TASK MATERIAL START

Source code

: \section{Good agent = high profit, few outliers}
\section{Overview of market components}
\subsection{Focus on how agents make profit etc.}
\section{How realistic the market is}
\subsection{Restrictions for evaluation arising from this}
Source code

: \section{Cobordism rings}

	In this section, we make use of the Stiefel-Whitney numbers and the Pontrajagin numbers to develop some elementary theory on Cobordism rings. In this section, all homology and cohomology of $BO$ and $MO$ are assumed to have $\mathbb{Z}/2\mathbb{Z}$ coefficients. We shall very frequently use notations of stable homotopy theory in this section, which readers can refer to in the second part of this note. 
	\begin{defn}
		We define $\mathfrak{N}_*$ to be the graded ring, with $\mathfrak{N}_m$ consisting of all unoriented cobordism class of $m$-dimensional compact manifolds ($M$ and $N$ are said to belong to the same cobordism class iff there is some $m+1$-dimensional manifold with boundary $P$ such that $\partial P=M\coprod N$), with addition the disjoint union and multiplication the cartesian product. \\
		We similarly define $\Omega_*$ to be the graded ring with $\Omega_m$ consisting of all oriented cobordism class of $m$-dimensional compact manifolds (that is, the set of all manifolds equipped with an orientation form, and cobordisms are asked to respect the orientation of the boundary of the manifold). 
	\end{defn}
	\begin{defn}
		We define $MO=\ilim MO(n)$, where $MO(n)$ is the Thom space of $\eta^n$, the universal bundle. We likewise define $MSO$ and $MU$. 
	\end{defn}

TASK MATERIAL END
TASK MATERIAL START

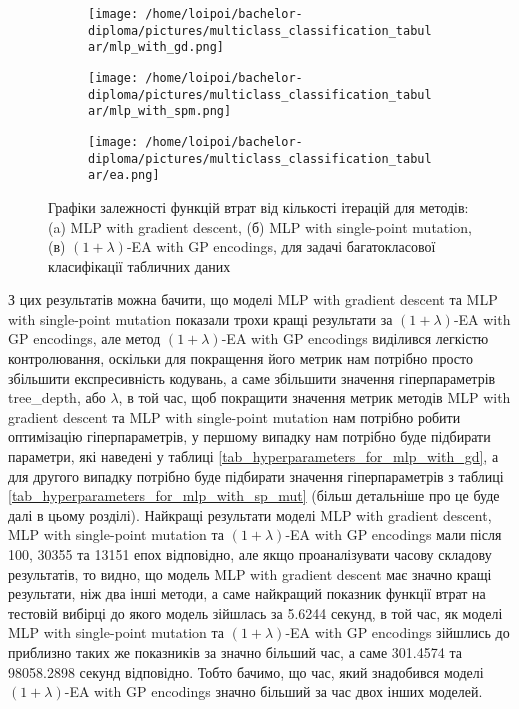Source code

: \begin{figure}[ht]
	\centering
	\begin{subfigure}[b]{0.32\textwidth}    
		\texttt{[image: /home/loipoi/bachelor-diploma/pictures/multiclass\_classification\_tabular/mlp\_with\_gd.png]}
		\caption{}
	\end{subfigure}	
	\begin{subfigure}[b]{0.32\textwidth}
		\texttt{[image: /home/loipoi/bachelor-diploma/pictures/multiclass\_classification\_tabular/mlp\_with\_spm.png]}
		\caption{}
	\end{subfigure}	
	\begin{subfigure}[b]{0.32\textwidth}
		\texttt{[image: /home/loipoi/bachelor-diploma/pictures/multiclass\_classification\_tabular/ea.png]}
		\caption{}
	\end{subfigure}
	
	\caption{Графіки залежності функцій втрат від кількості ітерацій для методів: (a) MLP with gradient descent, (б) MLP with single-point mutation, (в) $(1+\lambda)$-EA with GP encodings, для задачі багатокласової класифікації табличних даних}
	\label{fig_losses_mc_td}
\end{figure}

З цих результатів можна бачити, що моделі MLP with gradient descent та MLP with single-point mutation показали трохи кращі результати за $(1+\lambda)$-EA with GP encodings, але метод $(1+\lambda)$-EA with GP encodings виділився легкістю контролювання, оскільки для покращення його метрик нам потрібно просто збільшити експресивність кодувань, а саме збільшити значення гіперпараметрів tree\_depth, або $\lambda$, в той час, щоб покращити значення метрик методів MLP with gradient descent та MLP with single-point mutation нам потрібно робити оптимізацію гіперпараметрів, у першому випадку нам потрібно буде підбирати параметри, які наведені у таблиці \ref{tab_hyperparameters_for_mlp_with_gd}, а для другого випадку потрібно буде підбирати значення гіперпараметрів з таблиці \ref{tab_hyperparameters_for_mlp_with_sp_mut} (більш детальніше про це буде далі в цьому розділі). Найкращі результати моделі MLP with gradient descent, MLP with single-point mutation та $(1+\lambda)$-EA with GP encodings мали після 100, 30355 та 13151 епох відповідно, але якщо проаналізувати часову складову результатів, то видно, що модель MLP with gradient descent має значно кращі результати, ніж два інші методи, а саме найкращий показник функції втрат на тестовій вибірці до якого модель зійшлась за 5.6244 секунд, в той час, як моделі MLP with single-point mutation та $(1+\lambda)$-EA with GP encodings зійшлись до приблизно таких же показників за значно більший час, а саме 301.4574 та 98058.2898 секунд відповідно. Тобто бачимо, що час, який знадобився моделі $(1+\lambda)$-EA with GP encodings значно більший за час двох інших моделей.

TASK MATERIAL END
TASK MATERIAL START

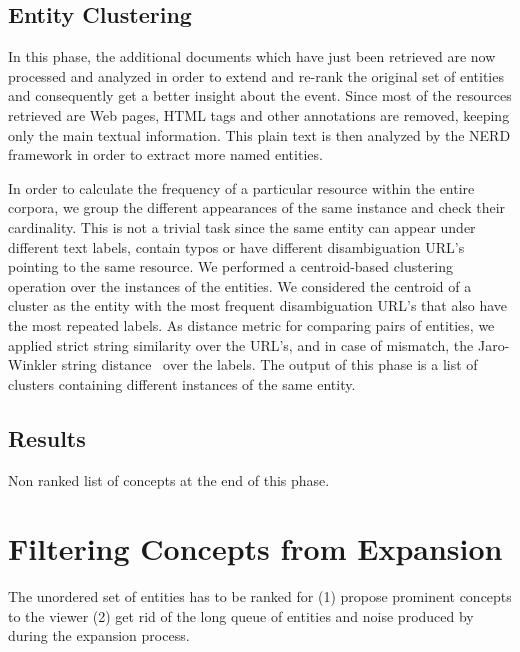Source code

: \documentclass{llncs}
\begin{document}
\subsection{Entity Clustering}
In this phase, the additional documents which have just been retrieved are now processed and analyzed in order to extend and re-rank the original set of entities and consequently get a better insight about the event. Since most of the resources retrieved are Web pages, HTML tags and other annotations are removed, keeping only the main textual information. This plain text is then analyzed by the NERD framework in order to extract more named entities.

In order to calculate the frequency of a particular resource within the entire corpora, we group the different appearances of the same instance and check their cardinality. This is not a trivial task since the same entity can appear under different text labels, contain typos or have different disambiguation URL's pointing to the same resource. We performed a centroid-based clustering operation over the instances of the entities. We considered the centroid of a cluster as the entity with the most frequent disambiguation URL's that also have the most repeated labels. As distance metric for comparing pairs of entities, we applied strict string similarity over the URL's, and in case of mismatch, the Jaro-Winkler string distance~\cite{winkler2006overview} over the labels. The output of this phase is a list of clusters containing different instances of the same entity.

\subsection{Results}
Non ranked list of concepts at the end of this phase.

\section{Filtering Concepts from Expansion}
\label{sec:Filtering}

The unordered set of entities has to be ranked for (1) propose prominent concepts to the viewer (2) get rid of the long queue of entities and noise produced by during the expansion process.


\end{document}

TASK MATERIAL END

REQUIRED WORK:
Copy out every line from the data above in which the word "loipoi" occurs.

REPLY TO THE EXERCISE:
		\texttt{[image: /home/loipoi/bachelor-diploma/pictures/multiclass\_classification\_tabular/mlp\_with\_gd.png]}
		\texttt{[image: /home/loipoi/bachelor-diploma/pictures/multiclass\_classification\_tabular/mlp\_with\_spm.png]}
		\texttt{[image: /home/loipoi/bachelor-diploma/pictures/multiclass\_classification\_tabular/ea.png]}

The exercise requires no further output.